*** Provided information ***

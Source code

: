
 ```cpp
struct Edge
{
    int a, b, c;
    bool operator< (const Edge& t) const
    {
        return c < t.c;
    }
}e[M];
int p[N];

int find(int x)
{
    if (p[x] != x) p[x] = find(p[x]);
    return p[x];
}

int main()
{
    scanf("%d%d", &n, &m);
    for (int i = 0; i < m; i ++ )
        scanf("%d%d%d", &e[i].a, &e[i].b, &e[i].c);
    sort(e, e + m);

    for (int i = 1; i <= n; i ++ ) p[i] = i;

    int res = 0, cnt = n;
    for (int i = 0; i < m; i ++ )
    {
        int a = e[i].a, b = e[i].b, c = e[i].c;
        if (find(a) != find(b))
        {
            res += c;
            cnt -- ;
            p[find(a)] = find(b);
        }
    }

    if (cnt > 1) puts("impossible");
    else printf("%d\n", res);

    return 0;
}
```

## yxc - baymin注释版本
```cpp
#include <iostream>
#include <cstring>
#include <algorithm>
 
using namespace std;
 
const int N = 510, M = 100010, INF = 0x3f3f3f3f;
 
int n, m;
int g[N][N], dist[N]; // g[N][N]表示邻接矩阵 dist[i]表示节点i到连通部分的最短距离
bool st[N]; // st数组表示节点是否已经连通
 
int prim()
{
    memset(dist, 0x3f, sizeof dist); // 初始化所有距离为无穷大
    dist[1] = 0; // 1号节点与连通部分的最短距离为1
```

***
*** Provided information ***

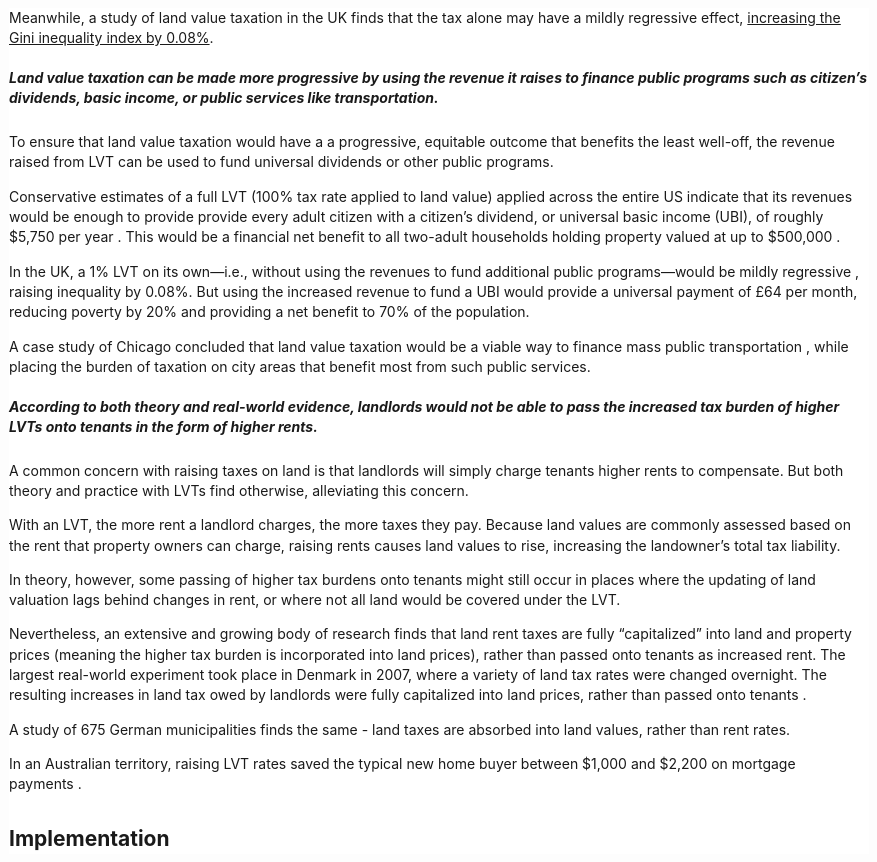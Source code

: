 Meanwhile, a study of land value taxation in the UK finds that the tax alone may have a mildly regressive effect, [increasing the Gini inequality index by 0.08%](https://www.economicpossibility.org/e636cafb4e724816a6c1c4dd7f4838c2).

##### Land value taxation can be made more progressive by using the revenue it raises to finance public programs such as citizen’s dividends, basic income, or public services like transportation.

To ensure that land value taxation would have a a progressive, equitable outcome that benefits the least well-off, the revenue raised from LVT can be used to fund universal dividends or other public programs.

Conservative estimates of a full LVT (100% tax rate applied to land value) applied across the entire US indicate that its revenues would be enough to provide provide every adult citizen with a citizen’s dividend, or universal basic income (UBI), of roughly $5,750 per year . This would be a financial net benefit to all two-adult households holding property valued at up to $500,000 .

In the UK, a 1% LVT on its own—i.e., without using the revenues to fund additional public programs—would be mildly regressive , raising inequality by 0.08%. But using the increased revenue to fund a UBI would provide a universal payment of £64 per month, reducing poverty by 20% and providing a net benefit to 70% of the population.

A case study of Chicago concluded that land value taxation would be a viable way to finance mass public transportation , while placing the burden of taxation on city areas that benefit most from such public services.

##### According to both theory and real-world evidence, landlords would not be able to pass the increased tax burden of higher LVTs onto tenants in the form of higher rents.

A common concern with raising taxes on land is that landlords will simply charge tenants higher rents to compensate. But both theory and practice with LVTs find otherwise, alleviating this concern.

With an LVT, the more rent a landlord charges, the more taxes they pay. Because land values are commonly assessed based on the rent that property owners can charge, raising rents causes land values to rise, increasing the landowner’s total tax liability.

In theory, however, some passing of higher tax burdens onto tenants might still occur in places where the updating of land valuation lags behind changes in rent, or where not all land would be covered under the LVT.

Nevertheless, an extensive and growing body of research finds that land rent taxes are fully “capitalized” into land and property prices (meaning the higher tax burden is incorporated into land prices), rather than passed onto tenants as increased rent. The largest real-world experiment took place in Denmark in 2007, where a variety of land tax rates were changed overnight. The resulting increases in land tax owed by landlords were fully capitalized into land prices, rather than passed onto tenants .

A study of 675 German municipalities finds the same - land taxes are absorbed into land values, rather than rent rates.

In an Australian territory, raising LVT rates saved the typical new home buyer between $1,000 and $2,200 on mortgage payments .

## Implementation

***

» **What you have to do**
Identify the lines above that contain the word "such", then copy them.

» **Solved problem**
##### Land value taxation can be made more progressive by using the revenue it raises to finance public programs such as citizen’s dividends, basic income, or public services like transportation.
A case study of Chicago concluded that land value taxation would be a viable way to finance mass public transportation , while placing the burden of taxation on city areas that benefit most from such public services.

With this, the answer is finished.